Desde hace tiempo, el mundo siempre está punto de acabar. Para algunos, esa crisis, su derrumbe inminente, comenzó décadas atrás, en los primeros años del siglo XX.
Las cosas marchaban tan deprisa, el desarrollo de la técnica era tan vertiginoso, la irrupción de las masas era tan amenazante, que muchos contemporáneos sólo podían asistir desazonados a lo que les llegaba, a lo que arrollaba un escenario burgués ya desvencijado.

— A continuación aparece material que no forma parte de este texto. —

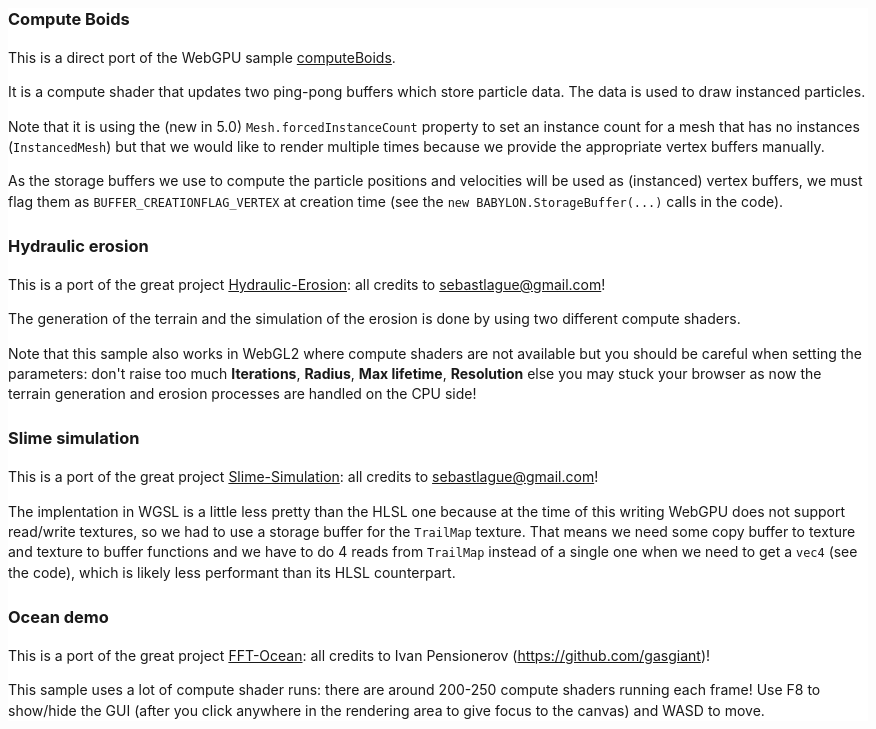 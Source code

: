 ### Compute Boids

<Playground id="#3URR7V#170" engine="webgpu" title="Boids compute shader" description="A GPU compute particle simulation that mimics the flocking behavior of birds"/>

This is a direct port of the WebGPU sample [computeBoids](http://austin-eng.com/webgpu-samples/samples/computeBoids).

It is a compute shader that updates two ping-pong buffers which store particle data. The data is used to draw instanced particles.

Note that it is using the (new in 5.0) `Mesh.forcedInstanceCount` property to set an instance count for a mesh that has no instances (`InstancedMesh`) but that we would like to render multiple times because we provide the appropriate vertex buffers manually.

As the storage buffers we use to compute the particle positions and velocities will be used as (instanced) vertex buffers, we must flag them as `BUFFER_CREATIONFLAG_VERTEX` at creation time (see the `new BABYLON.StorageBuffer(...)` calls in the code).

### Hydraulic erosion

<Playground id="#C90R62#13" engine="webgpu" title="Hydraulic erosion" description="Simulate erosion to make terrains look more natural"/>

This is a port of the great project [Hydraulic-Erosion](https://github.com/SebLague/Hydraulic-Erosion): all credits to sebastlague@gmail.com!

The generation of the terrain and the simulation of the erosion is done by using two different compute shaders.

Note that this sample also works in WebGL2 where compute shaders are not available but you should be careful when setting the parameters: don't raise too much **Iterations**, **Radius**, **Max lifetime**, **Resolution** else you may stuck your browser as now the terrain generation and erosion processes are handled on the CPU side!

### Slime simulation

<Playground id="#GXJ3FZ#48" engine="webgpu" title="Slime simulation" description="Simulate organic-like agents"/>

This is a port of the great project [Slime-Simulation](https://github.com/SebLague/Slime-Simulation): all credits to sebastlague@gmail.com!

The implentation in WGSL is a little less pretty than the HLSL one because at the time of this writing WebGPU does not support read/write textures, so we had to use a storage buffer for the `TrailMap` texture. That means we need some copy buffer to texture and texture to buffer functions and we have to do 4 reads from `TrailMap` instead of a single one when we need to get a `vec4` (see the code), which is likely less performant than its HLSL counterpart.

### Ocean demo

<Playground id="#YX6IB8#49" engine="webgpu" title="Ocean demo" description="Ocean simulation"/>

This is a port of the great project [FFT-Ocean](https://github.com/gasgiant/FFT-Ocean): all credits to Ivan Pensionerov (https://github.com/gasgiant)!

This sample uses a lot of compute shader runs: there are around 200-250 compute shaders running each frame! Use F8 to show/hide the GUI (after you click anywhere in the rendering area to give focus to the canvas) and WASD to move. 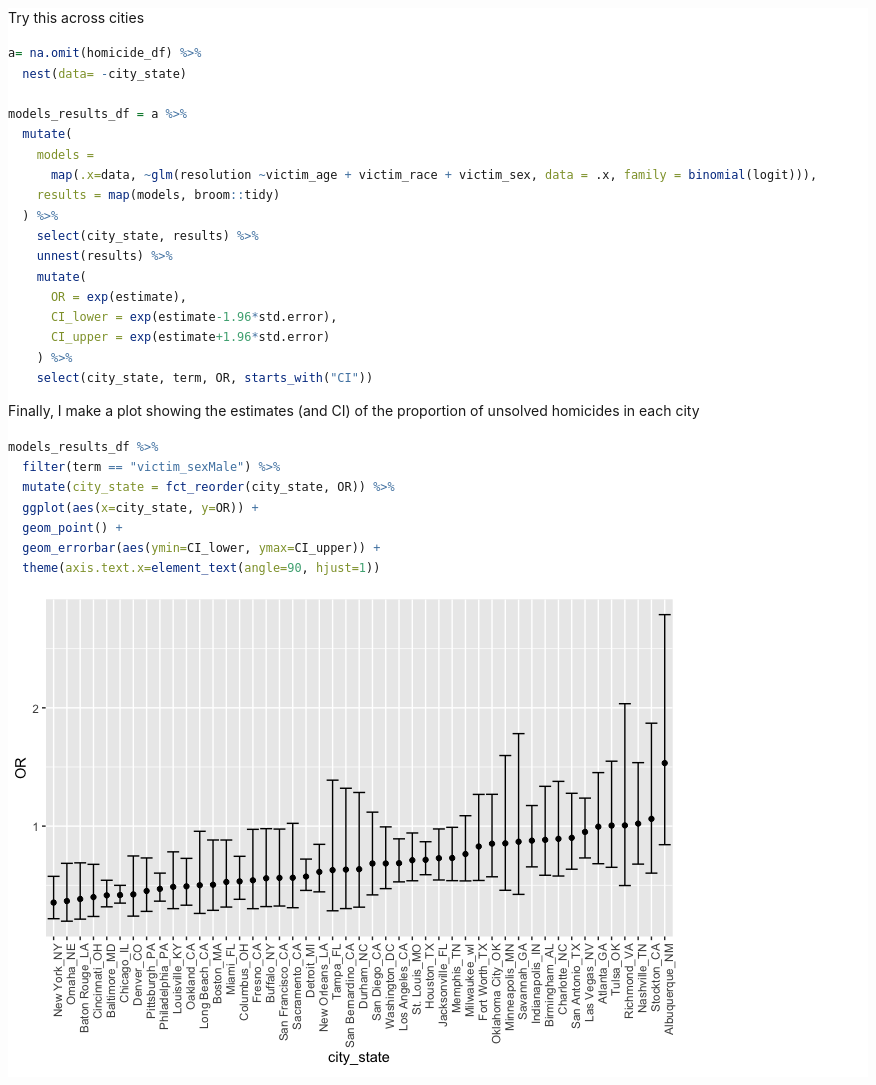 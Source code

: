 Try this across cities

``` r
a= na.omit(homicide_df) %>%
  nest(data= -city_state)

models_results_df = a %>%
  mutate(
    models = 
      map(.x=data, ~glm(resolution ~victim_age + victim_race + victim_sex, data = .x, family = binomial(logit))),
    results = map(models, broom::tidy)
  ) %>%
    select(city_state, results) %>%
    unnest(results) %>%
    mutate(
      OR = exp(estimate),
      CI_lower = exp(estimate-1.96*std.error),
      CI_upper = exp(estimate+1.96*std.error)
    ) %>%
    select(city_state, term, OR, starts_with("CI"))
```

Finally, I make a plot showing the estimates (and CI) of the proportion
of unsolved homicides in each city

``` r
models_results_df %>%
  filter(term == "victim_sexMale") %>%
  mutate(city_state = fct_reorder(city_state, OR)) %>%
  ggplot(aes(x=city_state, y=OR)) +
  geom_point() +
  geom_errorbar(aes(ymin=CI_lower, ymax=CI_upper)) +
  theme(axis.text.x=element_text(angle=90, hjust=1))
```

![](p8105_HW6_sp3804_files/figure-gfm/unnamed-chunk-5-1.png)
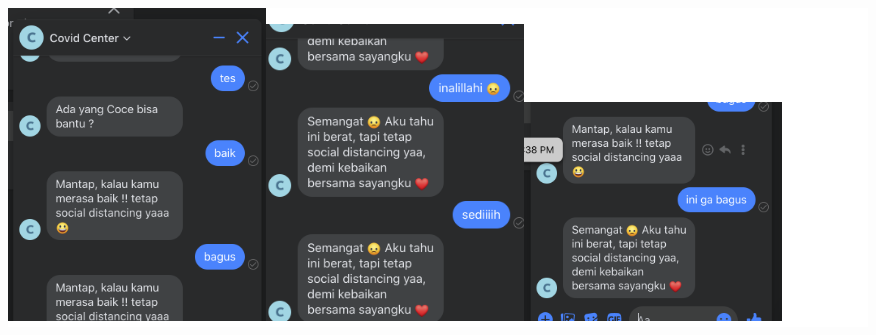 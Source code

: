 <img src="./examples/neutral_positive.png" width="30%"><img src="./examples/negative.png" width="30%"><img src="./examples/p_negative.png" width="30%">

Los europeos sabían que todo se transformaba. Algunos afectaban comportamientos distantes, ajenos irresponsablemente a lo que suponían que tendría remedio o a lo que por carecer de procedimiento no merecía esfuerzo o aplicación.
Otros, por el contrario, se empecinaban en tratar de comprender las cosas, buscando sentido, extraviados, cargando con su propio estupor y ceguera.
Fue aquél el inicio de un tiempo atroz, un tiempo en el que, como deploró Jorge Luis Borges, pareció imponerse “cualquier simetría con apariencia de orden –el materialismo dialéctico, el antisemitismo, el nazismo—”, unas simetrías que bastaron, añade, “para embelesar a los hombres”.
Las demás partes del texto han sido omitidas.